=== Supplied data ===

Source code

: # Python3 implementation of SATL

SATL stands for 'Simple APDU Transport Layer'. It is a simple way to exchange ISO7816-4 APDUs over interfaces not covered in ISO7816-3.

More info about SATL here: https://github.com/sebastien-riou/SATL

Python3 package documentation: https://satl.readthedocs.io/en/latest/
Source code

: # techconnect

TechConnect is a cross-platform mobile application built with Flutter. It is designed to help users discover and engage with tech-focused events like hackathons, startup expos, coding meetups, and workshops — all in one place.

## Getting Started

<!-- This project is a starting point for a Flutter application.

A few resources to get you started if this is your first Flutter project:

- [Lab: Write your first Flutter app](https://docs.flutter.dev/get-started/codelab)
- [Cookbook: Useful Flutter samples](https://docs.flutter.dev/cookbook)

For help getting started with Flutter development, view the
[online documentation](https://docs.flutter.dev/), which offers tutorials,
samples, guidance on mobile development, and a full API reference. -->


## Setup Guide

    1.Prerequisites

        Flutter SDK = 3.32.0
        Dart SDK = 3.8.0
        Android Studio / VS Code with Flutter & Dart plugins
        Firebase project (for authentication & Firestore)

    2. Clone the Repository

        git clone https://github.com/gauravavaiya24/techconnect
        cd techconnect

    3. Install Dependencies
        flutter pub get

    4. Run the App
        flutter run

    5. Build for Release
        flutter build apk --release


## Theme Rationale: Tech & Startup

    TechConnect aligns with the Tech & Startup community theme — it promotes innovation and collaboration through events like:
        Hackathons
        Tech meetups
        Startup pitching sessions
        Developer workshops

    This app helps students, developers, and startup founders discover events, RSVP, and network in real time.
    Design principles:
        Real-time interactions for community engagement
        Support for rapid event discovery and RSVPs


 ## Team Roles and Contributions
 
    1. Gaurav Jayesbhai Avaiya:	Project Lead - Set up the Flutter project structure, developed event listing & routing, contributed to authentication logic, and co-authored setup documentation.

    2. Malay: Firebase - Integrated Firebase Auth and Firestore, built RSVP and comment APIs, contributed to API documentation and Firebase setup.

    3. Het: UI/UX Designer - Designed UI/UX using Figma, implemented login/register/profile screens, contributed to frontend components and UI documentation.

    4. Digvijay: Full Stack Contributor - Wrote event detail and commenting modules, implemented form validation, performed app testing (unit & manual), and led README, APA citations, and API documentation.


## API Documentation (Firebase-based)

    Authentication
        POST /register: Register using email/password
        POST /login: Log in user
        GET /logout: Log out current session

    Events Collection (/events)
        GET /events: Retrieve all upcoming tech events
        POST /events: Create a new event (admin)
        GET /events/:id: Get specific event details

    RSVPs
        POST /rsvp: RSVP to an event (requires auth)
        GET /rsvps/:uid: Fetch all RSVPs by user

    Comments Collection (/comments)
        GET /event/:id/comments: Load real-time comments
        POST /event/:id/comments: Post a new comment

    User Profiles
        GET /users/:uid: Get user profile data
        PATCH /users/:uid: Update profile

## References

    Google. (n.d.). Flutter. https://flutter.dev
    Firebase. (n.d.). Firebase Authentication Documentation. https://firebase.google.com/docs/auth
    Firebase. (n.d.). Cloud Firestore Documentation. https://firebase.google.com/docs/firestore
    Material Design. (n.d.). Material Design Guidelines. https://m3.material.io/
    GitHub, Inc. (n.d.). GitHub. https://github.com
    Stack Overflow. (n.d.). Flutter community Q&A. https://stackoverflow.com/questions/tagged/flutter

===

For the string "time", go through the entries above and copy each line where it occurs.

    This app helps students, developers, and startup founders discover events, RSVP, and network in real time.
        Real-time interactions for community engagement
        GET /event/:id/comments: Load real-time comments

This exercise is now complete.